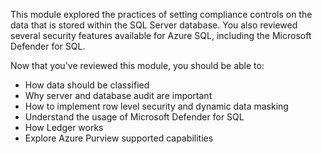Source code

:This module explored the practices of setting compliance controls on the data that is stored within the SQL Server database. You also reviewed several security features available for Azure SQL, including the Microsoft Defender for SQL.

Now that you've reviewed this module, you should be able to:

- How data should be classified
- Why server and database audit are important
- How to implement row level security and dynamic data masking
- Understand the usage of Microsoft Defender for SQL
- How Ledger works
- Explore Azure Purview supported capabilities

┄┄┄┄┄┄┄┄┄┄┄┄┄┄┄┄┄┄┄┄

Task prompt - Extract every line of the records above that contains the word "should".

Exercise response -
Now that you've reviewed this module, you should be able to:
- How data should be classified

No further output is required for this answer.